(Pictures paired with source code)
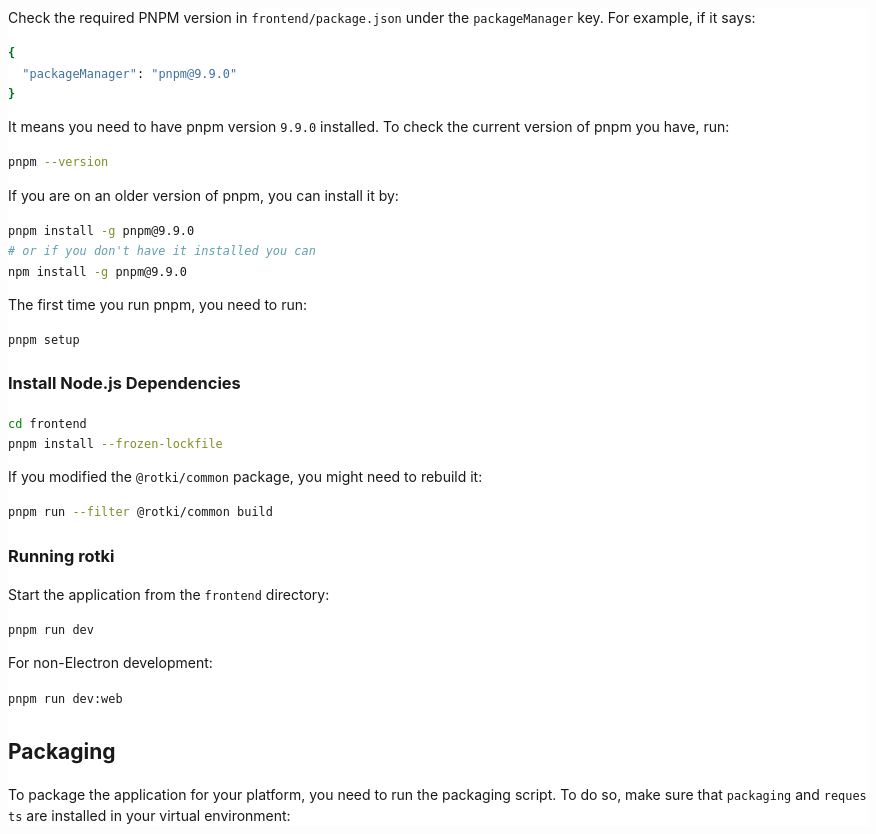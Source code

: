 Check the required PNPM version in `frontend/package.json` under the `packageManager` key. For example, if it says:

```sh
{
  "packageManager": "pnpm@9.9.0"
}
```

It means you need to have pnpm version `9.9.0` installed. To check the current version of pnpm you have, run:

```sh
pnpm --version
```

If you are on an older version of pnpm, you can install it by:

```sh
pnpm install -g pnpm@9.9.0
# or if you don't have it installed you can
npm install -g pnpm@9.9.0
```

The first time you run pnpm, you need to run:

```sh
pnpm setup
```

### Install Node.js Dependencies

```sh
cd frontend
pnpm install --frozen-lockfile
```

If you modified the `@rotki/common` package, you might need to rebuild it:

```sh
pnpm run --filter @rotki/common build
```

### Running rotki

Start the application from the `frontend` directory:

```sh
pnpm run dev
```

For non-Electron development:

```sh
pnpm run dev:web
```

## Packaging

To package the application for your platform, you need to run the packaging script. To do so, make sure that `packaging` and `requests` are installed in your virtual environment:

Problem description -> The answer must be an exact copy of the lines above, from the start of the records through the line with "## Packaging", and of nothing else; no pictures belong in it.

Result ->
Source code

: Check the required PNPM version in `frontend/package.json` under the `packageManager` key. For example, if it says:

```sh
{
  "packageManager": "pnpm@9.9.0"
}
```

It means you need to have pnpm version `9.9.0` installed. To check the current version of pnpm you have, run:

```sh
pnpm --version
```

If you are on an older version of pnpm, you can install it by:

```sh
pnpm install -g pnpm@9.9.0
# or if you don't have it installed you can
npm install -g pnpm@9.9.0
```

The first time you run pnpm, you need to run:

```sh
pnpm setup
```

### Install Node.js Dependencies

```sh
cd frontend
pnpm install --frozen-lockfile
```

If you modified the `@rotki/common` package, you might need to rebuild it:

```sh
pnpm run --filter @rotki/common build
```

### Running rotki

Start the application from the `frontend` directory:

```sh
pnpm run dev
```

For non-Electron development:

```sh
pnpm run dev:web
```

## Packaging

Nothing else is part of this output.